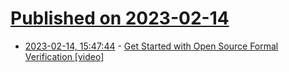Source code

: # [Published on 2023-02-14](index.md)

* [2023-02-14, 15:47:44](https://news.ycombinator.com/item?id=34791015) - [Get Started with Open Source Formal Verification [video]](https://fosdem.org/2023/schedule/event/open_source_formal_verification/)
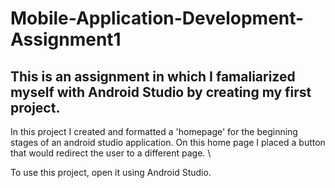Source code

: # Mobile-Application-Development-Assignment1


## This is an assignment in which I famaliarized myself with Android Studio by creating my first project.

In this project I created and formatted a 'homepage' for the beginning stages of an android studio application. On this home page I placed a button that would redirect the user to a different page. \

To use this project, open it using Android Studio.
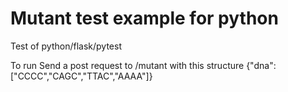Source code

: # Mutant test example for python
Test of python/flask/pytest

To run Send a post request to /mutant with this structure {"dna":["CCCC","CAGC","TTAC","AAAA"]}
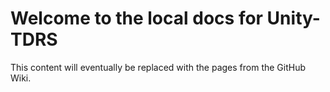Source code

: # Welcome to the local docs for Unity-TDRS

This content will eventually be replaced with the pages from the GitHub Wiki.
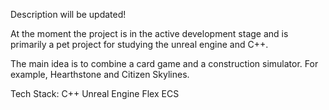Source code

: Description will be updated!

At the moment the project is in the active development stage and is primarily a pet project for studying the unreal engine and C++.

The main idea is to combine a card game and a construction simulator. For example, Hearthstone and Citizen Skylines.

Tech Stack: 
C++
Unreal Engine
Flex ECS
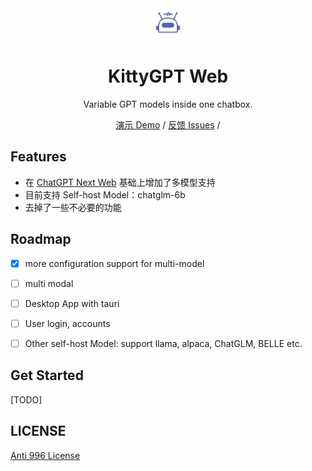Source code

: <div align="center">
<img src="./app/icons/bot.svg" alt="icon" height="50px" width="50px"/>

<h1 align="center">KittyGPT Web</h1>

Variable GPT models inside one chatbox.

[演示 Demo](https://www.kittygpt.cn) / [反馈 Issues](https://github.com/gongfuchang/KittyGPT-Web/issues) /

</div>

## Features

- 在 [ChatGPT Next Web](https://github.com/Yidadaa/ChatGPT-Next-Web) 基础上增加了多模型支持
- 目前支持 Self-host Model：chatglm-6b
- 去掉了一些不必要的功能

## Roadmap

- [x] more configuration support for multi-model
- [ ] multi modal
- [ ] Desktop App with tauri
- [ ] User login, accounts
- [ ] Other self-host Model: support llama, alpaca, ChatGLM, BELLE etc.


## Get Started
[TODO]


## LICENSE

[Anti 996 License](https://github.com/kattgu7/Anti-996-License/blob/master/LICENSE_CN_EN)
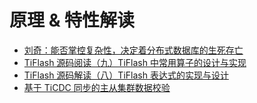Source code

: # 原理 & 特性解读

- [刘奇：能否掌控复杂性，决定着分布式数据库的生死存亡](1-tidb-distributed-db-future.md)
- [TiFlash 源码阅读（九）TiFlash 中常用算子的设计与实现](2-tiflash-design-implementation-of-operator.md)
- [TiFlash 源码解读（八）TiFlash 表达式的实现与设计](3-tiflash-expression-design.md)
- [基于 TiCDC 同步的主从集群数据校验](4-ticdc-data-validation.md)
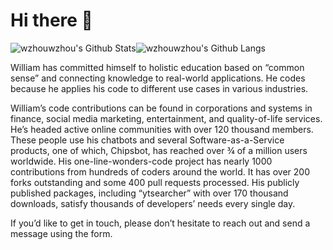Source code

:# Hi there :wave: 
<img align="center" style="padding:0" src="https://github-readme-stats.vercel.app/api?username=wzhouwzhou&&show_icons=true&count_private=true&include_all_commits=true&hide=contribs&hide_border=true&hide_title=true&bg_color=ffffff" alt="wzhouwzhou's Github Stats"><img align="center" style="padding:0" src="https://github-readme-stats.vercel.app/api/top-langs/?username=wzhouwzhou&layout=compact&hide_border=true&bg_color=ffffff" alt="wzhouwzhou's Github Langs">

William has committed himself to holistic education based on “common sense” and connecting knowledge to real-world applications. He codes because he applies his code to different use cases in various industries.

William’s code contributions can be found in corporations and systems in finance, social media marketing, entertainment, and quality-of-life services. He’s headed active online communities with over 120 thousand members. These people use his chatbots and several Software-as-a-Service products, one of which, Chipsbot, has reached over ¾ of a million users worldwide. His one-line-wonders-code project has nearly 1000 contributions from hundreds of coders around the world. It has over 200 forks outstanding and some 400 pull requests processed. His publicly published packages, including “ytsearcher” with over 170 thousand downloads, satisfy thousands of developers’ needs every single day.

If you’d like to get in touch, please don’t hesitate to reach out and send a message using the form.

[About this task]
Report each line of the data that includes the string "which".

[Response below]
## This is an assignment in which I famaliarized myself with Android Studio by creating my first project.
William’s code contributions can be found in corporations and systems in finance, social media marketing, entertainment, and quality-of-life services. He’s headed active online communities with over 120 thousand members. These people use his chatbots and several Software-as-a-Service products, one of which, Chipsbot, has reached over ¾ of a million users worldwide. His one-line-wonders-code project has nearly 1000 contributions from hundreds of coders around the world. It has over 200 forks outstanding and some 400 pull requests processed. His publicly published packages, including “ytsearcher” with over 170 thousand downloads, satisfy thousands of developers’ needs every single day.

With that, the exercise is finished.